When we hear the quote from the dying George Floyd who said, “I can’t breathe,” I also think of those tiny precious black lives whose breath is extinguished, whose life has been deemed not worthy, and I think it’s a real moment for us to support our black friends who are fighting this fight for unborn lives, as well as authentic and beautiful lives that adults are trying to live.
Del Guidice: Looking at the response to your book, how have leaders both in politics and culture responded to this book that’s coming out?
Dannenfelser: I’ve been really so pleased and really humbled, and when I say humbled I actually mean humbled. Because … when I was back at the Heritage Foundation, I thought, “I really don’t want to get into that, the pro-life business. I don’t think that’s what I’m supposed to do.” But every time you say something like that haven’t you found that God hears you and like, “Oh, wait a minute. Let me just put this thing in your way.”
So I really do feel like it’s in the call of my life, and I’ve been so led by other people and by friends who have such great talent, almost always exceeding my own, but I’ve been pretty good at picking people to help lead this organization.
So the response that I’ve gotten, the vice president has written the foreword to the book. [Former White House press secretary] Sarah Huckabee [Sanders] has written a preface. We are getting all sorts of great governors, and friends, and good people around the country who’ve been involved in the pro-life movement for a very long time that we work with, and that are so enmeshed in the story of this book that they see their part, and they see the truth of it.

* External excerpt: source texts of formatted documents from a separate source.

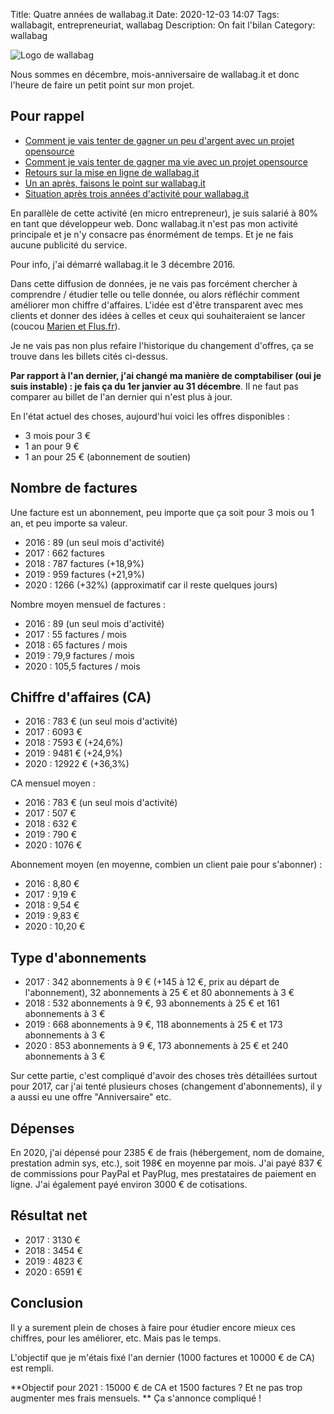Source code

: Title: Quatre années de wallabag.it
Date: 2020-12-03 14:07
Tags: wallabagit, entrepreneuriat, wallabag
Description: On fait l'bilan
Category: wallabag

![Logo de wallabag]({static}/images/wallabag/banniere.png#full "Logo de wallabag")

Nous sommes en décembre, mois-anniversaire de wallabag.it et donc l'heure de faire un petit point sur mon projet.

## Pour rappel

* [Comment je vais tenter de gagner un peu d'argent avec un projet opensource]({filename}service-wallabag-it.md)
* [Comment je vais tenter de gagner ma vie avec un projet opensource]({filename}comment-je-vais-tenter-de-gagner-ma-vie-avec-un-projet-opensource.md)
* [Retours sur la mise en ligne de wallabag.it]({filename}retours-mise-ligne-wallabagit.md)
* [Un an après, faisons le point sur wallabag.it]({filename}un-an-apres-faisons-le-point-sur-wallabag-it.md)
* [Situation après trois années d'activité pour wallabag.it]({filename}situation-apres-trois-annees-dactivites-pour-wallabag-it.md)

En parallèle de cette activité (en micro entrepreneur), je suis salarié à 80% en tant que développeur web. Donc wallabag.it n'est pas mon activité principale et je n'y consacre pas énormément de temps. Et je ne fais aucune publicité du service.

Pour info, j'ai démarré wallabag.it le 3 décembre 2016.

Dans cette diffusion de données, je ne vais pas forcément chercher à comprendre / étudier telle ou telle donnée, ou alors réfléchir comment améliorer mon chiffre d'affaires. L'idée est d'être transparent avec mes clients et donner des idées à celles et ceux qui souhaiteraient se lancer (coucou [Marien et Flus.fr](https://www.flus.fr)).

Je ne vais pas non plus refaire l'historique du changement d'offres, ça se trouve dans les billets cités ci-dessus.  

**Par rapport à l'an dernier, j'ai changé ma manière de comptabiliser (oui je suis instable) : je fais ça du 1er janvier au 31 décembre**. Il ne faut pas comparer au billet de l'an dernier qui n'est plus à jour.

En l'état actuel des choses, aujourd'hui voici les offres disponibles :

* 3 mois pour 3 €
* 1 an pour 9 €
* 1 an pour 25 € (abonnement de soutien)

## Nombre de factures

Une facture est un abonnement, peu importe que ça soit pour 3 mois ou 1 an, et peu importe sa valeur.

* 2016 : 89 (un seul mois d'activité)
* 2017 : 662 factures
* 2018 : 787 factures (+18,9%)
* 2019 : 959 factures (+21,9%)
* 2020 : 1266 (+32%) (approximatif car il reste quelques jours)

Nombre moyen mensuel de factures :

* 2016 : 89 (un seul mois d'activité)
* 2017 : 55 factures / mois
* 2018 : 65 factures / mois
* 2019 : 79,9 factures / mois
* 2020 : 105,5 factures / mois

## Chiffre d'affaires (CA)

* 2016 : 783 € (un seul mois d'activité)
* 2017 : 6093 €
* 2018 : 7593 € (+24,6%)
* 2019 : 9481 € (+24,9%)
* 2020 : 12922 € (+36,3%)

CA mensuel moyen :

* 2016 : 783 € (un seul mois d'activité)
* 2017 : 507 €
* 2018 : 632 €
* 2019 : 790 €
* 2020 : 1076 €

Abonnement moyen (en moyenne, combien un client paie pour s'abonner) :

* 2016 : 8,80 €
* 2017 : 9,19 €
* 2018 : 9,54 €
* 2019 : 9,83 €
* 2020 : 10,20 €

## Type d'abonnements

* 2017 : 342 abonnements à 9 € (+145 à 12 €, prix au départ de l'abonnement), 32 abonnements à 25 € et 80 abonnements à 3 €
* 2018 : 532 abonnements à 9 €, 93 abonnements à 25 € et 161 abonnements à 3 €
* 2019 : 668 abonnements à 9 €, 118 abonnements à 25 € et 173 abonnements à 3 €
* 2020 : 853 abonnements à 9 €, 173 abonnements à 25 € et 240 abonnements à 3 €

Sur cette partie, c'est compliqué d'avoir des choses très détaillées surtout pour 2017, car j'ai tenté plusieurs choses (changement d'abonnements), il y a aussi eu une offre "Anniversaire" etc.

## Dépenses

En 2020, j'ai dépensé pour 2385 € de frais (hébergement, nom de domaine, prestation admin sys, etc.), soit 198€ en moyenne par mois. J'ai payé 837 € de commissions pour PayPal et PayPlug, mes prestataires de paiement en ligne. J'ai également payé environ 3000 € de cotisations.

## Résultat net

* 2017 : 3130 €
* 2018 : 3454 €
* 2019 : 4823 €
* 2020 : 6591 €

## Conclusion

Il y a surement plein de choses à faire pour étudier encore mieux ces chiffres, pour les améliorer, etc. Mais pas le temps.  

L'objectif que je m'étais fixé l'an dernier (1000 factures et 10000 € de CA) est rempli.

**Objectif pour 2021 : 15000 € de CA et 1500 factures ? Et ne pas trop augmenter mes frais mensuels. ** Ça s'annonce compliqué !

And frankly, it’s such an uplifting, great tale, and honestly, the stories that are most interesting are just the people like the president, the vice president, governors, surprising things that they’ve done along the way to really make this a successful movement and therefore make it a successful book. So it’s been good to hear those comments.
Del Guidice: Well, finally, Marjorie, looking into the future, where do you see more opportunities in the fight for unborn children and their mothers?
Dannenfelser: I think we are at … such a turning point in our country that the march to the Supreme Court is on, that laws that really reach to the heart of Roe are being passed all over. Those are viability questions about whether the viability standards should stand under laws in our nation.
And we are very, very close to overturning, chipping away, deeming basically as nothing Roe v. Wade, so that then the true will of the people, where we actually stand in this country, can make its way into the law in state, after state, after state, and eventually it should certainly be for our nation as a whole.
We are very close. We’re much closer than we ever have been to being a pro-life nation. That’s because of our courts and that transformation that we’ve seen right before us. So we’re close. We’re very close. We just need just an increment more of Supreme Court justices, and a few laws coming across the bow at the court, and those are happening all right now so it’s a moment of great hope.
Del Guidice: Well, Marjorie, thank you so much for being on “The Daily Signal Podcast,” and speaking with us today about your new book. Once again, it’s called “Life Is Winning: Inside the Fight for Unborn Children and Their Mothers.” Marjorie, thank you so much for being with us.
Dannenfelser: That was fun. Thanks for having me.